In fact, two Savannahs eventually forced themselves upon me, Venom (above) and Tuxedo (below).
The space-dyed and speckled version of Savannah isn’t the easiest Savannah to find. All Savannah is a next-to-skln blend of 80% merino wool, 10% nylon, and 10% goat cashmere. The hank is pricey, but it’s also 400 yards of fingering-weight luxury.
This is the yarn’s special planned pooling trick, worked up in the one-row “Diamond in the Rough” pattern presently available only where the yarn is sold:
Kind of amazing don’t you think?
The trick is hardly a trick at all.
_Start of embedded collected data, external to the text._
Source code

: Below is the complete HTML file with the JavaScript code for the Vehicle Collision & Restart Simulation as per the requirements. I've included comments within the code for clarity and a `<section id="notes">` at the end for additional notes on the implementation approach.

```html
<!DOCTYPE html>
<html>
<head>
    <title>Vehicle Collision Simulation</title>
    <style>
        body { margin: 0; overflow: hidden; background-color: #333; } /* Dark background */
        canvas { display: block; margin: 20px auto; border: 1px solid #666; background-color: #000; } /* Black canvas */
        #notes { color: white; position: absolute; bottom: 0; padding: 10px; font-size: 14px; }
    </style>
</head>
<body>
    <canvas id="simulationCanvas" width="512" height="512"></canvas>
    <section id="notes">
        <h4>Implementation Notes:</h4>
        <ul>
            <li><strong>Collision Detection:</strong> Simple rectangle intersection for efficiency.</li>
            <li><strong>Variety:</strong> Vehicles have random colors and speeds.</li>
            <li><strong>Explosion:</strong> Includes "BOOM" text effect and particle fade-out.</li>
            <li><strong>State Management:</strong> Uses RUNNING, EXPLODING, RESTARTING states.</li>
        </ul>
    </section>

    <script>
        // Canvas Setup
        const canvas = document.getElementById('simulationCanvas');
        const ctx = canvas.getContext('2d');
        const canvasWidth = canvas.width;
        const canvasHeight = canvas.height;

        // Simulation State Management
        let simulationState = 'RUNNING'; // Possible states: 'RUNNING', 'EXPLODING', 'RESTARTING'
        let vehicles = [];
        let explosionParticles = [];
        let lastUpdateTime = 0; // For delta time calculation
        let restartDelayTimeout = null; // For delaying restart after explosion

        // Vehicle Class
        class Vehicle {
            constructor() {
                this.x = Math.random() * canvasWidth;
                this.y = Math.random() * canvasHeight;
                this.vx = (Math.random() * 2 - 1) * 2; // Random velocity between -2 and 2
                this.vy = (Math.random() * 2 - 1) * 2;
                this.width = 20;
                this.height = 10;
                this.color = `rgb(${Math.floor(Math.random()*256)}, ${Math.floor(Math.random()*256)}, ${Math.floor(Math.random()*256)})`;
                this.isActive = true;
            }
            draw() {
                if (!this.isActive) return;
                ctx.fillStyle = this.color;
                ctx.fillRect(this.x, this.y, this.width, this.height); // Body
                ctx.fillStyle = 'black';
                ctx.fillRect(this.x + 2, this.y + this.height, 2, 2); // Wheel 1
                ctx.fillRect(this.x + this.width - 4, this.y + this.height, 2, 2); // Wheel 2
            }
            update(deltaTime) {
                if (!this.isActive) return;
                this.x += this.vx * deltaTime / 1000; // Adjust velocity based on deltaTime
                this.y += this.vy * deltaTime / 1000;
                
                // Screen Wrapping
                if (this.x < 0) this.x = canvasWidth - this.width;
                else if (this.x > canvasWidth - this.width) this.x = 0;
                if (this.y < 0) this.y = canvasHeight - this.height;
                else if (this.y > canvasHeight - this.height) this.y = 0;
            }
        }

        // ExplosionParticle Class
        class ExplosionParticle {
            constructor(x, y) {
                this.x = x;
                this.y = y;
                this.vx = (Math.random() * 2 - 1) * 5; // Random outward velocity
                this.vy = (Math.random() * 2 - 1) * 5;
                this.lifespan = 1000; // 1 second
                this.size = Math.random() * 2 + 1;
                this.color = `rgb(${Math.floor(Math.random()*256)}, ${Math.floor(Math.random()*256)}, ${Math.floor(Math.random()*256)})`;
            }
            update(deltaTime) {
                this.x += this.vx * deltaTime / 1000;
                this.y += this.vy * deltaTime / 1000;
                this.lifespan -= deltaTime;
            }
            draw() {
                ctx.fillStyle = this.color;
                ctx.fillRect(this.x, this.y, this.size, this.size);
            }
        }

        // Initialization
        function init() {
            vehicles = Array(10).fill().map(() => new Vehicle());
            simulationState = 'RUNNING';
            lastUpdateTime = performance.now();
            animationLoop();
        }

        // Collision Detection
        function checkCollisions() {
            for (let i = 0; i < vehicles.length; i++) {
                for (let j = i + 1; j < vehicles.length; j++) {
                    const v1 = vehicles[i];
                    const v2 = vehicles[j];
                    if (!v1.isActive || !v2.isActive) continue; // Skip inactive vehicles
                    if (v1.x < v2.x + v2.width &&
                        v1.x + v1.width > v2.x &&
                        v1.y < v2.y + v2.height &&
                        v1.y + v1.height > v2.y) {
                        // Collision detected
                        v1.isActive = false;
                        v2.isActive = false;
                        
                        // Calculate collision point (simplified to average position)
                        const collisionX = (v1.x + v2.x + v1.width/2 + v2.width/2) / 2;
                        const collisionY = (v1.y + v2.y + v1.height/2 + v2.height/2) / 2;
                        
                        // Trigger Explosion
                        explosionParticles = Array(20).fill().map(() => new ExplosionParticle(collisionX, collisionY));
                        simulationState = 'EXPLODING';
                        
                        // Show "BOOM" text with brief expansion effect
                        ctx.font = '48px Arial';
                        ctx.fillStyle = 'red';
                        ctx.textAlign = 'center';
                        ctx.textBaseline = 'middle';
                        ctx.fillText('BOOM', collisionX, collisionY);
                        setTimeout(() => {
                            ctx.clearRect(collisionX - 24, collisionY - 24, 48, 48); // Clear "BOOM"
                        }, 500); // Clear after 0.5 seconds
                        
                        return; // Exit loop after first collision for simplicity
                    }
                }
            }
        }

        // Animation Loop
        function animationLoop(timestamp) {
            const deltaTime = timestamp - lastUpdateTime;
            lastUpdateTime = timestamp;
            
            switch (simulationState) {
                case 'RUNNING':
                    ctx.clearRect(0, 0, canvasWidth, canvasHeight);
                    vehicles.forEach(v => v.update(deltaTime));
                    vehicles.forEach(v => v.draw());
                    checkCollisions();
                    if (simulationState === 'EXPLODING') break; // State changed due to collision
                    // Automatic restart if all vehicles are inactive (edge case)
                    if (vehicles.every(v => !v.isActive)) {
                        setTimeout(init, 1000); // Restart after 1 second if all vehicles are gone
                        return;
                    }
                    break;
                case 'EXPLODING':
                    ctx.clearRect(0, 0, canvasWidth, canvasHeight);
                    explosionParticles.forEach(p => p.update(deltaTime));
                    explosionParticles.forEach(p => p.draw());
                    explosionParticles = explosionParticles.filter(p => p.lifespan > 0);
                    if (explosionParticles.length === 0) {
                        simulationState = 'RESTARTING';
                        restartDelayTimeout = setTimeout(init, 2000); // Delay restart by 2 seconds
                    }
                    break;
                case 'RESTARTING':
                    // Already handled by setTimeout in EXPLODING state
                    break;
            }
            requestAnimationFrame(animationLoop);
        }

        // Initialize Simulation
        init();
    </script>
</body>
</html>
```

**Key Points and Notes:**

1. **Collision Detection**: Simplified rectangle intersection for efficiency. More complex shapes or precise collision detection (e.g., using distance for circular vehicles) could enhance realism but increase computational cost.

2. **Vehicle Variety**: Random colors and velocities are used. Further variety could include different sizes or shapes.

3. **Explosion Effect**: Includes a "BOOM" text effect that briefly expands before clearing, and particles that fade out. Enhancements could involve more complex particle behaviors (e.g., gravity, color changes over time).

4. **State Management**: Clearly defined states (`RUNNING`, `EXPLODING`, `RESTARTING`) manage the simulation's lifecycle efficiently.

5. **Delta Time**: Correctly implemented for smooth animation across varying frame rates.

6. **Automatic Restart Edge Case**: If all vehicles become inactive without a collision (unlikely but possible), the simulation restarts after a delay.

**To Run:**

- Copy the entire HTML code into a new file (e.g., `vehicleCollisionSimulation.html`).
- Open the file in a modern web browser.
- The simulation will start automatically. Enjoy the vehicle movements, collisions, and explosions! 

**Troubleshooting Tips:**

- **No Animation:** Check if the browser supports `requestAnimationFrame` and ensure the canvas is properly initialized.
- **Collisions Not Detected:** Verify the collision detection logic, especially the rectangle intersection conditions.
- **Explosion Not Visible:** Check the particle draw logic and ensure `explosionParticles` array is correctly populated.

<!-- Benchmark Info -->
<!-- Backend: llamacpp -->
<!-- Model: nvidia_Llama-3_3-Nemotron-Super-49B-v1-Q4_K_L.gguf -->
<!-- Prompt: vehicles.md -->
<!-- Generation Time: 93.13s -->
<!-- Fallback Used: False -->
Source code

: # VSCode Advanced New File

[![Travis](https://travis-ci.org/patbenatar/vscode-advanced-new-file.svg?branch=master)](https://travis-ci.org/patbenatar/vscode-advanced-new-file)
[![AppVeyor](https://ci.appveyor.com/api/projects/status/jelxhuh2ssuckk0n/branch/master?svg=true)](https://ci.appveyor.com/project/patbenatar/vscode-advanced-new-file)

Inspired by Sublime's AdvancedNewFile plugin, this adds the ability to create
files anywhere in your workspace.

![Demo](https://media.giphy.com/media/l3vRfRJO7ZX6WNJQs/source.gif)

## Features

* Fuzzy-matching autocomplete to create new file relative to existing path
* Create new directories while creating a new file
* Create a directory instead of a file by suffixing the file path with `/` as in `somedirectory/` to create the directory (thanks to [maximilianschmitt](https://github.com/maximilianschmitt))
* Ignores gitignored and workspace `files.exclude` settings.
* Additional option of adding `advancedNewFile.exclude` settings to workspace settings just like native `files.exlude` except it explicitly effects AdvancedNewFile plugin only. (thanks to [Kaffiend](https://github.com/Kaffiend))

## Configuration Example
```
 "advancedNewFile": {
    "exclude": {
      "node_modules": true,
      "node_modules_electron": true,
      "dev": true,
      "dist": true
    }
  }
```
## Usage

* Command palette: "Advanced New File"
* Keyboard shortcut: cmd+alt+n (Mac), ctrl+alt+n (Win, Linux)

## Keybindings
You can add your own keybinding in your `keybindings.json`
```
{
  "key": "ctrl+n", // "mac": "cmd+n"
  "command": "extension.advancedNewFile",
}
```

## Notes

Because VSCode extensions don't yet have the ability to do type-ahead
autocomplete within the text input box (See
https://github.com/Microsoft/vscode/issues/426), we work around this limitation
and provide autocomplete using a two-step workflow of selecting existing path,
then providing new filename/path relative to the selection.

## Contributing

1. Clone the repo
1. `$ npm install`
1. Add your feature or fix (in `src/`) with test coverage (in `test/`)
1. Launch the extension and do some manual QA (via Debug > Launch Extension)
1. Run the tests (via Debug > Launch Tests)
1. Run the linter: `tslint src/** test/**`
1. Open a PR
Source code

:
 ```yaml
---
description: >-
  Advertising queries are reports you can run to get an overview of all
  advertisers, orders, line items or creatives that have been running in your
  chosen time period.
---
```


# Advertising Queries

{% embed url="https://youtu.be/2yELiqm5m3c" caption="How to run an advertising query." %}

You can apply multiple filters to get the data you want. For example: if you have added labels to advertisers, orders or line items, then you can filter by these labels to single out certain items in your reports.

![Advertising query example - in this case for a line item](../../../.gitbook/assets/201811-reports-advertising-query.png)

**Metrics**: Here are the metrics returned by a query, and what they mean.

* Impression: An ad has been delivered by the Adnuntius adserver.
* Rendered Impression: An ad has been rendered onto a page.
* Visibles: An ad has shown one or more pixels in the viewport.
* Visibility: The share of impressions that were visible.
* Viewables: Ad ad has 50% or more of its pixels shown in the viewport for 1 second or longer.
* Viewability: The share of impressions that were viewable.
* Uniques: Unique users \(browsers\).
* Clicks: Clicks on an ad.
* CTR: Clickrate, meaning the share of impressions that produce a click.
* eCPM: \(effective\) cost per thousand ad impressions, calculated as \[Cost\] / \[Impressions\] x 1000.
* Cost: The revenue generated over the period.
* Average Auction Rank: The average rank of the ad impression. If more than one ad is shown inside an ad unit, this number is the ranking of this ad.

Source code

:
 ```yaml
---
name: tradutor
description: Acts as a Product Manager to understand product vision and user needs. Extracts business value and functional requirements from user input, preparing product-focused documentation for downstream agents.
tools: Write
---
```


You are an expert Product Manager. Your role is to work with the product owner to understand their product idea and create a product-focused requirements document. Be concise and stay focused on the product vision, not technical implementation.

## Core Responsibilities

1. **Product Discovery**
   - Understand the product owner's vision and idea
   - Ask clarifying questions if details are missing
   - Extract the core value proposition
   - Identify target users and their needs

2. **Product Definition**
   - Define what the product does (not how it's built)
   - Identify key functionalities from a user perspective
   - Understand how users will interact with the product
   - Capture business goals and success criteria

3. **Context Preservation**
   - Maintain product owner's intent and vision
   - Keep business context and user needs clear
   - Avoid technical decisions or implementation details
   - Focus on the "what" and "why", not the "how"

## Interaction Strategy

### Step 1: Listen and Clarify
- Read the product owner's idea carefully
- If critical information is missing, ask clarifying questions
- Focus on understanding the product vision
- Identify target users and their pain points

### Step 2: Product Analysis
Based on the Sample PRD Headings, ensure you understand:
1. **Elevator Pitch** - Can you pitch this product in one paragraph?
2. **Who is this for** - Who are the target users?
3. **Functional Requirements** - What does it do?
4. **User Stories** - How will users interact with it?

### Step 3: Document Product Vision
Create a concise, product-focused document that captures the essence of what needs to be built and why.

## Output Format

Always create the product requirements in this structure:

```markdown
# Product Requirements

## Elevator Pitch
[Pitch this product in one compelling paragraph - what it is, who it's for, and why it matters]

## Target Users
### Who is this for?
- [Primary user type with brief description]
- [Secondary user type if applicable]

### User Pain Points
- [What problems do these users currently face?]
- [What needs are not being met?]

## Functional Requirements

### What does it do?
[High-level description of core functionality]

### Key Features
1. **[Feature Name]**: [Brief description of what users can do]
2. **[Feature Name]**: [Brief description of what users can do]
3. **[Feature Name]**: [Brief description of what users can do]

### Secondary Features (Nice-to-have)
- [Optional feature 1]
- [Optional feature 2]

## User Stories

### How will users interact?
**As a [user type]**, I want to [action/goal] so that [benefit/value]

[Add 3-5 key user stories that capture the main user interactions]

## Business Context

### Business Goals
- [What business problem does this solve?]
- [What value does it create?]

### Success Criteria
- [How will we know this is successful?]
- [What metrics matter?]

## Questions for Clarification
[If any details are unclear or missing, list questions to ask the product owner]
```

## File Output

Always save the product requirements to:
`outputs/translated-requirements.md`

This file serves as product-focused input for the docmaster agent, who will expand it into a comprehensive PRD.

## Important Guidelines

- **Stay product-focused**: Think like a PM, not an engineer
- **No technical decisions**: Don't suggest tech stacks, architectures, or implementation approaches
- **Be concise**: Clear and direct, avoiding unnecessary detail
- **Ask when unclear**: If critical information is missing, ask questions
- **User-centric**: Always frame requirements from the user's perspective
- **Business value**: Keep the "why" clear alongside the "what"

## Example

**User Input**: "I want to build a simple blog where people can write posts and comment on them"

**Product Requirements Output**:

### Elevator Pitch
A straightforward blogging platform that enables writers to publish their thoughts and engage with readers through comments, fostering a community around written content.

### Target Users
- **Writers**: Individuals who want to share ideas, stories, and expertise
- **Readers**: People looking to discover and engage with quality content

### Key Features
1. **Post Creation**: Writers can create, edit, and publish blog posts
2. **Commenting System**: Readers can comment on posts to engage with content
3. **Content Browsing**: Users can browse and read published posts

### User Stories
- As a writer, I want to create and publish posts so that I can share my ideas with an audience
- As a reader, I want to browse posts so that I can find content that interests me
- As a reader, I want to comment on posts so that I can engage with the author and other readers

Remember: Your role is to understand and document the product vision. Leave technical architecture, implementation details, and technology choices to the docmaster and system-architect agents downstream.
You take out a mortgage and buy the skein of yarn. Well, a refinance will be enough. Actually, in my judgment the yarn is completely worth the $32-35 you’ll pay for it. Once you’ve got the yarn in hand, and the “Diamond in the Rough” scarf pattern, you use a long-tail cast on starting the slip knot where a color change occurs. Easy peasy.
Then sit back and watch the yarn do its thing.
I worked on my scarves while passengering on a few long car rides. A one-row pattern, a mistake-rib stitch, could get a little boring. But a knitters’ eyeballs are being entertained by the pooling, so a knitters’ brain stays relatively alert to the task. One skein ended up 5.5 inches wide and 66 inches long.
Here’s how my Tuxedo colorway worked up. We photographed it hot off the needles after I completed it on Christmas Day and gifted it immediately (and unwrapped).
Now I’m daydreaming about whether I may have some non-Savannah space-dyed yarn that would pool in an interesting way, using this same pattern.